Come più volte é stato ribadito da questa Corte la libertà di manifestazione del pensiero trova i suoi limiti non solo nella tutela del buon costume ma anche nella necessità di proteggere altri beni aventi rilievo costituzionale (cfr. sent. nn. 19 del 1962; 25 del 1965; 87 e 100 del 1966; 199 del 1972; 15, 16 e 133 del 1973; 20 del 1974).
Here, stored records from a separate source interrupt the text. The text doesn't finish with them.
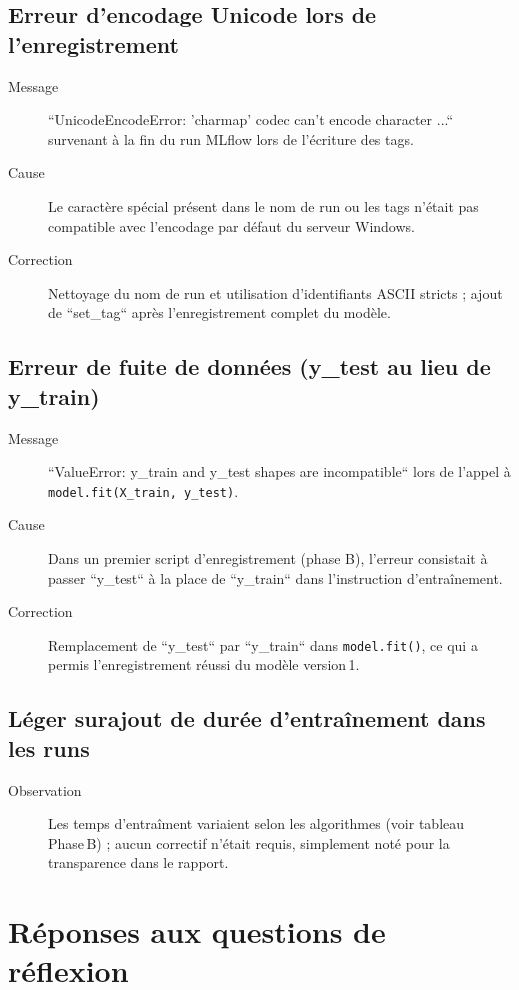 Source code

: \documentclass[12pt,a4paper]{report}
\begin{document}
\section{Erreur d'encodage Unicode lors de l'enregistrement}
\begin{description}
    \item[Message] ``UnicodeEncodeError: 'charmap' codec can't encode character ...`` survenant à la fin du run MLflow lors de l'écriture des tags.
    \item[Cause] Le caractère spécial présent dans le nom de run ou les tags n'était pas compatible avec l'encodage par défaut du serveur Windows.
    \item[Correction] Nettoyage du nom de run et utilisation d'identifiants ASCII stricts ; ajout de ``set\_tag`` après l'enregistrement complet du modèle.
\end{description}

\section{Erreur de fuite de données (y_test au lieu de y_train)}
\begin{description}
    \item[Message] ``ValueError: y_train and y_test shapes are incompatible`` lors de l'appel à \texttt{model.fit(X_train, y_test)}.
    \item[Cause] Dans un premier script d'enregistrement (phase B), l'erreur consistait à passer ``y_test`` à la place de ``y_train`` dans l'instruction d'entraînement.
    \item[Correction] Remplacement de ``y_test`` par ``y_train`` dans \texttt{model.fit()}, ce qui a permis l'enregistrement réussi du modèle version 1.
\end{description}

\section{Léger surajout de durée d'entraînement dans les runs}
\begin{description}
    \item[Observation] Les temps d'entraîment variaient selon les algorithmes (voir tableau Phase B) ; aucun correctif n'était requis, simplement noté pour la transparence dans le rapport.
\end{description}

\chapter*{Réponses aux questions de réflexion}
\end{document}
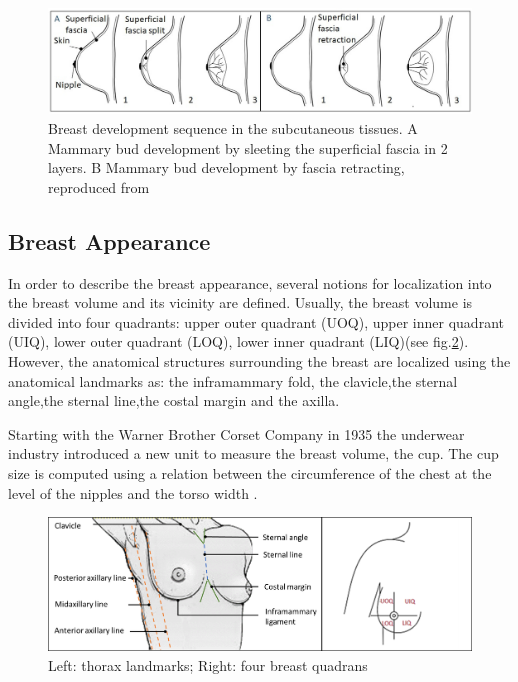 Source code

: \begin{figure}[!h]
\centering
\includegraphics[width=0.9\linewidth,keepaspectratio]{figures/breastEvol_fascia_my.jpg} 
\caption[Breast development sequence into subcutaneous tissues. A Mammary bud development by splitting the superficial fascia in 2 layers. B Mammary bud development by superficial fascia retracting]{Breast development sequence in the subcutaneous tissues. A Mammary bud development by sleeting the superficial fascia in 2 layers. B Mammary bud development by fascia retracting, reproduced from  \citep{kopans2007breast}  }
\label{breastevol_fascia}
\end{figure}


\subsection{Breast Appearance}\label{subsection:breastappearance}

In order to describe the breast appearance, several notions for localization into the breast volume and its vicinity are defined. Usually, the breast volume is divided into four quadrants: upper outer quadrant (UOQ), upper inner quadrant (UIQ), lower outer quadrant (LOQ), lower inner quadrant (LIQ)(see fig.\ref{fig:Breast_quadrants_full}). However, the anatomical structures surrounding the breast are localized using the anatomical landmarks as:  the inframammary fold, the clavicle,the sternal angle,the sternal line,the costal margin and the axilla.

Starting with the Warner Brother Corset Company in 1935 the underwear industry introduced a new unit to measure the breast volume, the cup. The cup size is computed using a relation between the circumference of the chest at the level of the nipples and the torso width \citep{pechter_new_1998}.

\begin{figure}[h]
\centering
 \includegraphics[width=\textwidth,keepaspectratio]{figures/Breast_quadrants_full.png}
  \caption{Left: thorax landmarks; Right: four breast quadrans}\label{fig:Breast_quadrants_full}
\end{figure}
La tutela penale tende a che non sia compromesso, mediante una determinazione fraudolenta dei prezzi o delle quotazioni, l'interesse economico legato alla circolazione e allo scambio delle merci o dei valori; si tratta non tanto degli interessi dei singoli operatori economici, bensì dell'interesse pubblico a che i prezzi di mercato si formino per il naturale giuoco delle forze economiche o per il legittimo intervento delle pubbliche autorità, l'uno e l'altro non dolosamente falsati.

Entra così in giuoco l'economia pubblica la cui tutela non può dirsi estranea al contenuto e allo spirito della Costituzione.

Invero, l'art. 41 pur riconoscendo la libertà di iniziativa economica privata stabilisce che essa non può svolgersi in contrasto con l'utilità sociale, la quale ha anche un contenuto economico (sent. nn. 5 e 54 del 1962 e 30 del 1965).

Aggiungasi che l'art. 501 trova riscontro anche nell'art. 47 Cost. nelle parti in cui si pongono fra i fini della Repubblica l'incoraggiamento e la tutela del risparmio; la disciplina, il coordinamento e il controllo dell'esercizio del credito, il favore per il diretto e indiretto investimento azionario nei grandi complessi produttivi del Paese.

Assolutamente fuori luogo sono, infine, i richiami alla libertà di opinione e di espressione di cui all'art. 19 della Dichiarazione universale dei diritti dell'uomo e all'art. 10 della Convenzione per la salvaguardia di tali diritti, essendo intuitivo che questi testi non giustificano in alcun modo attentati contro la pubblica economia, comunque perpetrati.

PER QUESTI MOTIVI

LA CORTE COSTITUZIONALE

dichiara non fondata la questione di legittimità costituzionale dell'art. 501 del codice penale, sollevata, in riferimento all'art. 21 della Costituzione, dal tribunale di Roma con l'ordinanza in epigrafe.

Così deciso in Roma, nella sede della Corte costituzionale, Palazzo della Consulta, il 7 maggio 1976.

Paolo ROSSI - Luigi OGGIONI - Angelo DE MARCO - Ercole ROCCHETTI - Enzo CAPALOZZA - Vincenzo Michele TRIMARCHI - Nicola REALE - Leonetto AMADEI - Giulio GIONFRIDA - Edoardo VOLTERRA - Guido ASTUTI - Michele ROSSANO - Antonino DE STEFANO.

Arduino SALUSTRI - Cancelliere

 

Depositata in cancelleria il 20 maggio 1976.